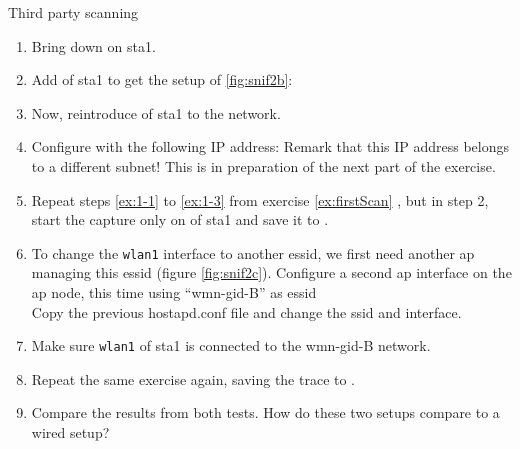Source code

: \begin{exercise}{Third party scanning}
	\begin{enumerate}
		\item Bring  down on \ac{sta}1.\newline
		\item Add  of \ac{sta}1 to get the setup of \ref{fig:snif2b}: \newline
		\item Now, reintroduce  of \ac{sta}1 to the network.\newline
		\item Configure  with the following IP address:\newline
		\remark Remark that this IP address belongs to a different subnet! This is in preparation of the next part of the exercise.
		\item Repeat steps \ref{ex:1-1} to \ref{ex:1-3} from exercise \ref{ex:firstScan} , but in step 2, start the capture only on  of \ac{sta}1 and save it to .
		\item To change the \verb!wlan1! interface to another \ac{essid}, we first need another \ac{ap} managing this \ac{essid} (figure \ref{fig:snif2c}). Configure a second \ac{ap} interface on the \ac{ap} node, this time using ``\ac{wmn}-\ac{gid}-B'' as essid\\
		\remark Copy the previous hostapd.conf file and change the ssid and interface.
		\item Make sure \verb!wlan1! of \ac{sta}1 is connected to the \ac{wmn}-\ac{gid}-B network.
		\item Repeat the same exercise again, saving the trace to . \newline
		\item Compare the results from both tests. How do these two setups compare to a wired setup?\newline
		\begin{esolution}
		\end{esolution}
	\end{enumerate}
	
\end{exercise}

* TASK PROMPT: The line containing "ssid and interface." and all lines after it, through the end of the entries above, are to be returned exactly and alone.

* TASK RESULT:
		\remark Copy the previous hostapd.conf file and change the ssid and interface.
		\item Make sure \verb!wlan1! of \ac{sta}1 is connected to the \ac{wmn}-\ac{gid}-B network.
		\item Repeat the same exercise again, saving the trace to . \newline
		\item Compare the results from both tests. How do these two setups compare to a wired setup?\newline
		\begin{esolution}
		\end{esolution}
	\end{enumerate}
	
\end{exercise}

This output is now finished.